Di sana, fokusnya adalah pada layanan perusahaan, layanan kesehatan, pendidikan online, dan teknologi konsumen /

ritel – yang berbicara pada area yang telah melihat pertumbuhan tertinggi secara keseluruhan. Aman untuk menyarankan ini adalah vertikal di mana kita akan terus melihat investasi yang sehat di Eropa.
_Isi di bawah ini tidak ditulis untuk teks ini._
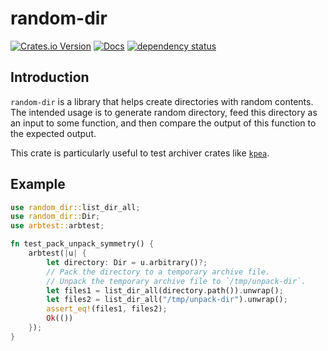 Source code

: # random-dir

[![Crates.io Version](https://img.shields.io/crates/v/random-dir)](https://crates.io/crates/random-dir)
[![Docs](https://docs.rs/random-dir/badge.svg)](https://docs.rs/random-dir)
[![dependency status](https://deps.rs/repo/github/igankevich/random-dir/status.svg)](https://deps.rs/repo/github/igankevich/random-dir)

## Introduction

`random-dir` is a library that helps create directories with random contents.
The intended usage is to generate random directory,
feed this directory as an input to some function, and
then compare the output of this function to the expected output.

This crate is particularly useful to test archiver crates like [`kpea`](https://docs.rs/kpea).

## Example

```rust
use random_dir::list_dir_all;
use random_dir::Dir;
use arbtest::arbtest;

fn test_pack_unpack_symmetry() {
    arbtest(|u| {
        let directory: Dir = u.arbitrary()?;
        // Pack the directory to a temporary archive file.
        // Unpack the temporary archive file to `/tmp/unpack-dir`.
        let files1 = list_dir_all(directory.path()).unwrap();
        let files2 = list_dir_all("/tmp/unpack-dir").unwrap();
        assert_eq!(files1, files2);
        Ok(())
    });
}
```
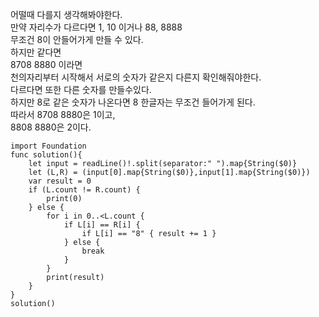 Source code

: 어떨때 다를지 생각해봐야한다.   
만약 자리수가 다르다면 1, 10 이거나 88, 8888   
무조건 8이 안들어가게 만들 수 있다.   
하지만 같다면   
8708 8880 이라면   
천의자리부터 시작해서 서로의 숫자가 같은지 다른지 확인해줘야한다.   
다르다면 또한 다른 숫자를 만들수있다.   
하지만 8로 같은 숫자가 나온다면 8 한글자는 무조건 들어가게 된다.   
따라서 8708 8880은 1이고,   
8808 8880은 2이다.   

```
import Foundation
func solution(){
    let input = readLine()!.split(separator:" ").map{String($0)}
    let (L,R) = (input[0].map{String($0)},input[1].map{String($0)})
    var result = 0
    if (L.count != R.count) {
        print(0)
    } else {
        for i in 0..<L.count {
            if L[i] == R[i] {
                if L[i] == "8" { result += 1 }
            } else {
                break
            }
        }
        print(result)
    }
}
solution()

```
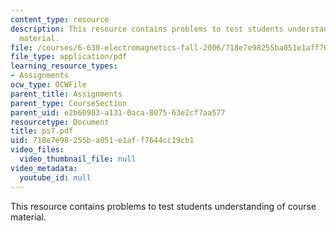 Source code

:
 ```yaml
---
content_type: resource
description: This resource contains problems to test students understanding of course
  material.
file: /courses/6-630-electromagnetics-fall-2006/718e7e98255ba051e1aff7644cc19cb1_ps7.pdf
file_type: application/pdf
learning_resource_types:
- Assignments
ocw_type: OCWFile
parent_title: Assignments
parent_type: CourseSection
parent_uid: e2b60983-a131-0aca-8075-63e2cf7aa577
resourcetype: Document
title: ps7.pdf
uid: 718e7e98-255b-a051-e1af-f7644cc19cb1
video_files:
  video_thumbnail_file: null
video_metadata:
  youtube_id: null
---
```

This resource contains problems to test students understanding of course material.

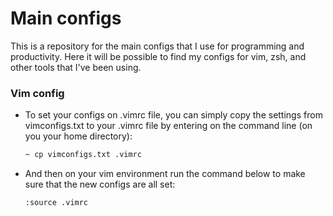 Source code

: # Main configs 

This is a repository for the main configs that I use for programming and productivity. Here it will be possible to find my configs for vim, zsh, and other tools that I've been using.

### Vim config
* To set your configs on .vimrc file, you can simply copy the settings from vimconfigs.txt to your .vimrc file by entering on the command line (on you your home directory):
  ```bash
  ~ cp vimconfigs.txt .vimrc  
  ```
* And then on your vim environment run the command below to make sure that the new configs are all set:
  ```bash
  :source .vimrc
  ```
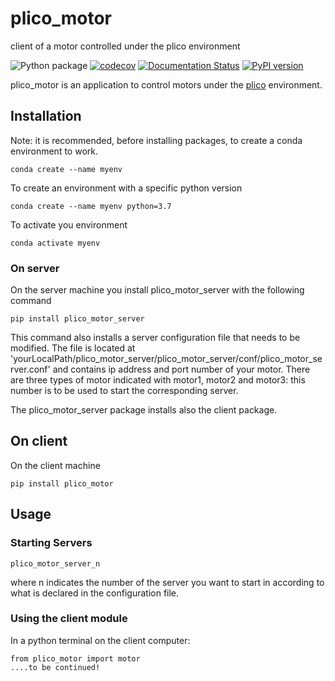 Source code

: # plico_motor
client of a motor controlled under the plico environment 


 ![Python package](https://github.com/ArcetriAdaptiveOptics/plico_motor/workflows/Python%20package/badge.svg)
 [![codecov](https://codecov.io/gh/ArcetriAdaptiveOptics/plico_motor/branch/main/graph/badge.svg?token=ApWOrs49uw)](https://codecov.io/gh/ArcetriAdaptiveOptics/plico_motor)
 [![Documentation Status](https://readthedocs.org/projects/plico_motor/badge/?version=latest)](https://plico_motor.readthedocs.io/en/latest/?badge=latest)
 [![PyPI version](https://badge.fury.io/py/plico-motor.svg)](https://badge.fury.io/py/plico-motor)


plico_motor is an application to control motors under the [plico][plico] environment.

[plico]: https://github.com/ArcetriAdaptiveOptics/plico


## Installation ##
Note: it is recommended, before installing packages, to create a conda environment to work.

```
conda create --name myenv
```

To create an environment with a specific python version

```
conda create --name myenv python=3.7
```

To activate you environment

```
conda activate myenv
```

### On server
On the server machine you install plico_motor_server with the following command

```
pip install plico_motor_server
```

This command also installs a server configuration file that needs to be modified. The file is located at 'yourLocalPath/plico_motor_server/plico_motor_server/conf/plico_motor_server.conf' and contains ip address 
and port number of your motor. There are three types of motor indicated with motor1, motor2 and motor3: this number is 
to be used to start the corresponding server.

The plico_motor_server package installs also the client package.

## On client
On the client machine

```
pip install plico_motor
```

## Usage

### Starting Servers
```
plico_motor_server_n
```
where n indicates the number of the server you want to start in according to what is declared in the configuration file.

### Using the client module 

In a python terminal on the client computer:

```
from plico_motor import motor
....to be continued!
```

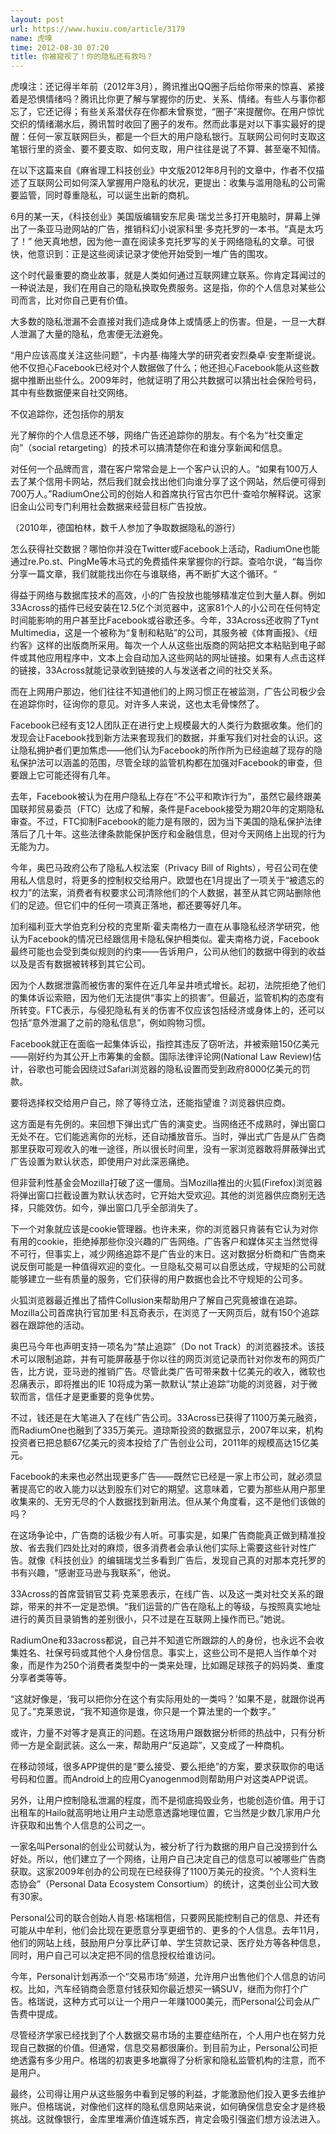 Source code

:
 ```yaml
---
layout: post
url: https://www.huxiu.com/article/3179
name: 虎嗅
time: 2012-08-30 07:20
title: 你被窥视了！你的隐私还有救吗？
---
```

虎嗅注：还记得半年前（2012年3月），腾讯推出QQ圈子后给你带来的惊喜、紧接着是恐惧情绪吗？腾讯比你更了解与掌握你的历史、关系、情绪。有些人与事你都忘了，它还记得；有些关系潜伏存在你都未曾察觉，“圈子”来提醒你。在用户惊忧交织的情绪潮水后，腾讯暂时收回了圈子的发布。然而此事是对以下事实最好的提醒：任何一家互联网巨头，都是一个巨大的用户隐私银行。互联网公司何时支取这笔银行里的资金、要不要支取、如何支取，用户往往是说了不算、甚至毫不知情。

在以下这篇来自《麻省理工科技创业》中文版2012年8月刊的文章中，作者不仅描述了互联网公司如何深入掌握用户隐私的状况，更提出：收集与滥用隐私的公司需要监管，同时尊重隐私，可以诞生出新的商机。

6月的某一天，《科技创业》美国版编辑安东尼奥·瑞戈兰多打开电脑时，屏幕上弹出了一条亚马逊网站的广告，推销科幻小说家科里·多克托罗的一本书。“真是太巧了！” 他天真地想，因为他一直在阅读多克托罗写的关于网络隐私的文章。可很快，他意识到：正是这些阅读记录才使他开始受到一堆广告的围攻。

这个时代最重要的商业故事，就是人类如何通过互联网建立联系。你肯定耳闻过的一种说法是，我们在用自己的隐私换取免费服务。这是指，你的个人信息对某些公司而言，比对你自己更有价值。

大多数的隐私泄漏不会直接对我们造成身体上或情感上的伤害。但是，一旦一大群人泄漏了大量的隐私，危害便无法避免。

“用户应该高度关注这些问题”，卡内基·梅隆大学的研究者安烈桑卓·安奎斯缇说。他不仅担心Facebook已经对个人数据做了什么；他还担心Facebook能从这些数据中推断出些什么。2009年时，他就证明了用公共数据可以猜出社会保险号码，其中有些数据便来自社交网络。

不仅追踪你，还包括你的朋友

光了解你的个人信息还不够，网络广告还追踪你的朋友。有个名为“社交重定向”（social retargeting）的技术可以搞清楚你在和谁分享新闻和信息。

对任何一个品牌而言，潜在客户常常会是上一个客户认识的人。“如果有100万人去了某个信用卡网站，然后我们就会找出他们向谁分享了这个网站，然后便可得到700万人。”RadiumOne公司的创始人和首席执行官古尔巴什·查哈尔解释说。这家旧金山公司专门利用社会数据来经营目标广告投放。

（2010年，德国柏林，数千人参加了争取数据隐私的游行）

怎么获得社交数据？哪怕你并没在Twitter或Facebook上活动，RadiumOne也能通过re.Po.st、PingMe等木马式的免费插件来掌握你的行踪。查哈尔说，“每当你分享一篇文章，我们就能找出你在与谁联络，再不断扩大这个循环。“

得益于网络与数据库技术的高效，小的广告投放也能够精准定位到大量人群。例如33Across的插件已经安装在12.5亿个浏览器中，这家81个人的小公司在任何特定时间能影响的用户甚至比Facebook或谷歌还多。今年，33Across还收购了Tynt Multimedia，这是一个被称为“复制和粘贴”的公司，其服务被《体育画报》、《纽约客》这样的出版商所采用。每次一个人从这些出版商的网站把文本粘贴到电子邮件或其他应用程序中，文本上会自动加入这些网站的网址链接。如果有人点击这样的链接，33Across就能记录收到链接的人与发送者之间的社交关系。

而在上网用户那边，他们往往不知道他们的上网习惯正在被监测，广告公司极少会在追踪你时，征询你的意见。对许多人来说，这也太毛骨悚然了。

Facebook已经有支12人团队正在进行史上规模最大的人类行为数据收集。他们的发现会让Facebook找到新方法来套现我们的数据，并重写我们对社会的认识。这让隐私拥护者们更加焦虑——他们认为Facebook的所作所为已经逾越了现存的隐私保护法可以涵盖的范围，尽管全球的监管机构都在加强对Facebook的审查，但要跟上它可能还得有几年。

去年，Facebook被认为在用户隐私上存在“不公平和欺诈行为”，虽然它最终跟美国联邦贸易委员（FTC）达成了和解，条件是Facebook接受为期20年的定期隐私审查。不过，FTC抑制Facebook的能力是有限的，因为当下美国的隐私保护法律落后了几十年。这些法律条款能保护医疗和金融信息，但对今天网络上出现的行为无能为力。

今年，奥巴马政府公布了隐私人权法案（Privacy Bill of Rights），号召公司在使用私人信息时，将更多的控制权交给用户。欧盟也在1月提出了一项关于“被遗忘的权力”的法案，消费者有权要求公司清除他们的个人数据，甚至从其它网站删除他们的足迹。但它们中的任何一项真正落地，都还要等好几年。

加利福利亚大学伯克利分校的克里斯·霍夫南格力一直在从事隐私经济学研究，他认为Facebook的情况已经跟信用卡隐私保护相类似。霍夫南格力说，Facebook最终可能也会受到类似规则的约束——告诉用户，公司从他们的数据中得到的收益以及是否有数据被转移到其它公司。

因为个人数据泄露而被伤害的案件在近几年呈井喷式增长。起初，法院拒绝了他们的集体诉讼索赔，因为他们无法提供“事实上的损害”。但最近，监管机构的态度有所转变。FTC表示，与侵犯隐私有关的伤害不仅应该包括经济或身体上的，还可以包括“意外泄漏了之前的隐私信息”，例如购物习惯。

Facebook就正在面临一起集体诉讼，指控其违反了窃听法，并被索赔150亿美元——刚好约为其公开上市筹集的金额。国际法律评论网(National Law Review)估计，谷歌也可能会因绕过Safari浏览器的隐私设置而受到政府8000亿美元的罚款。

要将选择权交给用户自己，除了等待立法，还能指望谁？浏览器供应商。

这方面是有先例的。来回想下弹出式广告的演变史。当网络还不成熟时，弹出窗口无处不在。它们能逃离你的光标，还自动播放音乐。当时，弹出式广告是从广告商那里获取可观收入的唯一途径，所以很长时间里，没有一家浏览器敢将屏蔽弹出式广告设置为默认状态，即使用户对此深恶痛绝。

但非营利性基金会Mozilla打破了这一僵局。当Mozilla推出的火狐(Firefox)浏览器将弹出窗口拦截设置为默认状态时，它开始大受欢迎。其他的浏览器供应商别无选择，只能效仿。如今，弹出窗口几乎全部消失了。

下一个对象就应该是cookie管理器。也许未来，你的浏览器只肯装有它认为对你有用的cookie，拒绝掉那些你没兴趣的广告网络。广告客户和媒体买主当然觉得不可行，但事实上，减少网络追踪不是广告业的末日。这对数据分析商和广告商来说反倒可能是一种值得欢迎的变化。一旦隐私交易可以自愿达成，守规矩的公司就能够建立一些有质量的服务，它们获得的用户数据也会比不守规矩的公司多。

火狐浏览器最近推出了插件Collusion来帮助用户了解自己究竟被谁在追踪。Mozilla公司首席执行官加里·科瓦奇表示，在浏览了一天网页后，就有150个追踪器在跟踪他的活动。

奥巴马今年也声明支持一项名为“禁止追踪”（Do not Track）的浏览器技术。该技术可以限制追踪，并有可能屏蔽基于你以往的网页浏览记录而针对你发布的网页广告，比方说，亚马逊的推销广告。尽管此类广告可带来数十亿美元的收入，微软也忍痛表示，即将推出的IE 10将成为第一款默认“禁止追踪”功能的浏览器，对于微软而言，信任才是更重要的竞争优势。

不过，钱还是在大笔进入了在线广告公司。33Across已获得了1100万美元融资，而RadiumOne也融到了335万美元。道琼斯投资的数据显示，2007年以来，机构投资者已把总额67亿美元的资本投给了广告创业公司，2011年的规模高达15亿美元。

Facebook的未来也必然出现更多广告——既然它已经是一家上市公司，就必须显著提高它的收入能力以达到股东们对它的期望。这意味着，它要为那些从用户那里收集来的、无穷无尽的个人数据找到新用法。但从某个角度看，这不是他们该做的吗？

在这场争论中，广告商的话极少有人听。可事实是，如果广告商能真正做到精准投放、省去我们四处比对的麻烦，很多消费者会承认他们实际上需要这些针对性广告。就像《科技创业》的编辑瑞戈兰多看到广告后，发现自己真的对那本克托罗的书有兴趣，“感谢亚马逊与我联系”，他说。

33Across的首席营销官艾莉·克莱恩表示，在线广告、以及这一类对社交关系的跟踪，带来的并不一定是恐惧。“我们运营的广告在隐私上的等级，与按照真实地址进行的黄页目录销售的差别很小，只不过是在互联网上操作而已。”她说。

RadiumOne和33across都说，自己并不知道它所跟踪的人的身份，也永远不会收集姓名、社保号码或其他个人身份信息。事实上，这些公司不是把人当作单个对象，而是作为250个消费者类型中的一类来处理，比如踢足球孩子的妈妈类、重度分享者类等等。

“这就好像是，‘我可以把你分在这个有实际用处的一类吗？’如果不是，就跟你说再见了。”克莱恩说，“我不知道你是谁，你只是一个算法里的一个数字。”

或许，力量不对等才是真正的问题。在这场用户跟数据分析师的热战中，只有分析师一方是全副武装。这么一来，帮助用户“反追踪”，又变成了一种商机。

在移动领域，很多APP提供的是“要么接受、要么拒绝”的方案，要求获取你的电话号码和位置。而Android上的应用Cyanogenmod则帮助用户对这类APP说谎。

另外，让用户控制隐私泄漏的程度，而不是彻底捣毁业务，也能创造价值。用于订出租车的Hailo就高明地让用户主动愿意透露地理位置，它当然是少数几家用户允许获取和出售个人信息的公司之一。

一家名叫Personal的创业公司就认为，被分析了行为数据的用户自己没捞到什么好处。所以，他们建立了一个网络，让用户自己决定自己的信息可以被哪些广告商获取。这家2009年创办的公司现在已经获得了1100万美元的投资。“个人资料生态协会”（Personal Data Ecosystem Consortium）的统计，这类创业公司大致有30家。

Personal公司的联合创始人肖恩·格瑞相信，只要网民能控制自己的信息、并还有可能从中牟利，他们会比现在更愿意分享更细节的、更多的个人信息。去年11月，他们的网站上线，鼓励用户分享比萨订单、学生贷款记录、医疗处方等各种信息，同时，用户自己可以决定把不同的信息授权给谁访问。

今年，Personal计划再添一个“交易市场”频道，允许用户出售他们个人信息的访问权。比如，汽车经销商会愿意付钱获知你最近想买一辆SUV，继而为你打个广告。格瑞说，这种方式可以让一个用户一年赚1000美元，而Personal公司会从广告费中提成。

尽管经济学家已经找到了个人数据交易市场的主要症结所在，个人用户也在努力兑现自己数据的价值。但通常，信息交易都很廉价。到目前为止，Personal公司拒绝透露有多少用户。格瑞的初衷更多地赢得了分析家和隐私监管机构的注意，而不是用户。

最终，公司得让用户从这些服务中看到足够的利益，才能激励他们投入更多去维护账户。但格瑞说，对像他们这样的隐私信息网站来说，如何确保信息安全才是终极挑战。这就像银行，金库里堆满价值连城东西，肯定会吸引强盗们想方设法进入。

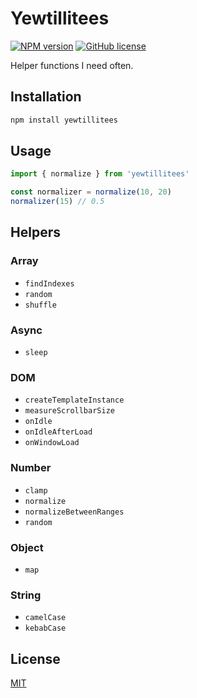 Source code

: # Yewtillitees

[![NPM version](https://img.shields.io/npm/v/yewtillitees)](https://www.npmjs.com/package/yewtillitees)
[![GitHub license](https://img.shields.io/github/license/daun/yewtillitees)](./LICENSE)

Helper functions I need often.

## Installation

```js
npm install yewtillitees
```

## Usage

```js
import { normalize } from 'yewtillitees'

const normalizer = normalize(10, 20)
normalizer(15) // 0.5
```

## Helpers

### Array

- `findIndexes`
- `random`
- `shuffle`

### Async

- `sleep`

### DOM

- `createTemplateInstance`
- `measureScrollbarSize`
- `onIdle`
- `onIdleAfterLoad`
- `onWindowLoad`

### Number

- `clamp`
- `normalize`
- `normalizeBetweenRanges`
- `random`

### Object

- `map`

### String

- `camelCase`
- `kebabCase`

## License

[MIT](https://opensource.org/licenses/MIT)
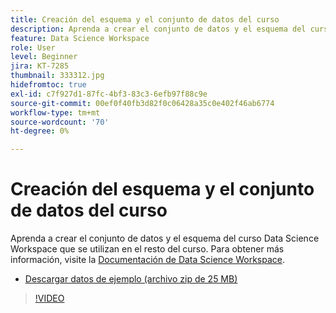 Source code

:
 ```yaml
---
title: Creación del esquema y el conjunto de datos del curso
description: Aprenda a crear el conjunto de datos y el esquema del curso Data Science Workspace que se utilizan en el resto del curso.
feature: Data Science Workspace
role: User
level: Beginner
jira: KT-7285
thumbnail: 333312.jpg
hidefromtoc: true
exl-id: c7f927d1-87fc-4bf3-83c3-6efb97f88c9e
source-git-commit: 00ef0f40fb3d82f0c06428a35c0e402f46ab6774
workflow-type: tm+mt
source-wordcount: '70'
ht-degree: 0%

---
```


# Creación del esquema y el conjunto de datos del curso

Aprenda a crear el conjunto de datos y el esquema del curso Data Science Workspace que se utilizan en el resto del curso. Para obtener más información, visite la [Documentación de Data Science Workspace](https://experienceleague.adobe.com/docs/experience-platform/data-science-workspace/home.html).

* [Descargar datos de ejemplo (archivo zip de 25 MB)](../assets/DSW-course-sample-assets.zip)

>[!VIDEO](https://video.tv.adobe.com/v/333312?learn=on)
Pikirkan saja jenis-jenis perusahaan yang telah berubah dari pilihan mewah, menjadi kebutuhan dalam kuncian.

Deliveroo, Just East dan aplikasi pengiriman makanan Eropa lainnya dengan tidak makan di luar, Zoom untuk pertemuan kantor dan presentasi, atau bahkan solusi perbankan seperti Klarna yang memungkinkan pelanggan untuk menyebarkan pembayaran mereka dari waktu ke waktu – bantuan penting bagi orang-orang yang berpenghasilan kurang dari gaji mereka yang biasa.

Ada juga peningkatan kepentingan dalam infrastruktur dan layanan cloud, serta kendaraan otonom dan robot untuk pengiriman penting.

Tech mendikte cara hidup baru kami, dan investor yang cerdas akan melihat tren lebih awal dan menempatkan uang mereka di tempat yang penting. Startup pintar akan mengubah strategi mereka untuk merespons momen ini, untuk menunjukkan apa yang membuat mereka penting untuk saat ini.

Tetapi investasi ini tidak hanya untuk saat ini, tetapi juga untuk generasi berikutnya. Manusia adalah makhluk

kebiasaan dan ditentukan oleh keadaan mereka; sementara kita tidak tahu bagaimana keadaan dunia dalam tiga bulan, enam bulan, satu tahun atau lima tahun, akan ada kemungkinan besar akan ada perubahan perilaku permanen yang berarti siapa pun yang belum terjebak dengan revolusi industri keempat , akan dipaksa untuk mempertahankan dirinya sendiri.

Lihat saja Primark peritel Irlandia – contoh pasti dari sebuah bisnis yang telah berkembang secara offline sementara dunia telah didigitalkan. Dari balik lebih dari € 735 juta per bulan, karena toko-toko ditutup pada 22 nd Maret, penjualan pengecer ini telah anjlok ke nol. Setelah krisis ini, tidak ada perusahaan yang akan mampu mengambil risiko tanpa kehadiran online.

Perusahaan-perusahaan sukses muncul dari penurunan ekonomi apa pun dan yang ini tidak akan berbeda. Tetapi

untuk bisnis individu, mengatasi ini dalam jangka pendek dan menengah akan membutuhkan kombinasi kreativitas mereka sendiri, dukungan pemerintah, dan kepercayaan investor untuk terus memasukkan uang mereka ke dalam inovasi yang dapat membuat perbedaan.

Jika aktivitas di China adalah sesuatu untuk dilalui, ada pelajaran yang akan memberikan jaminan bahwa ini mungkin.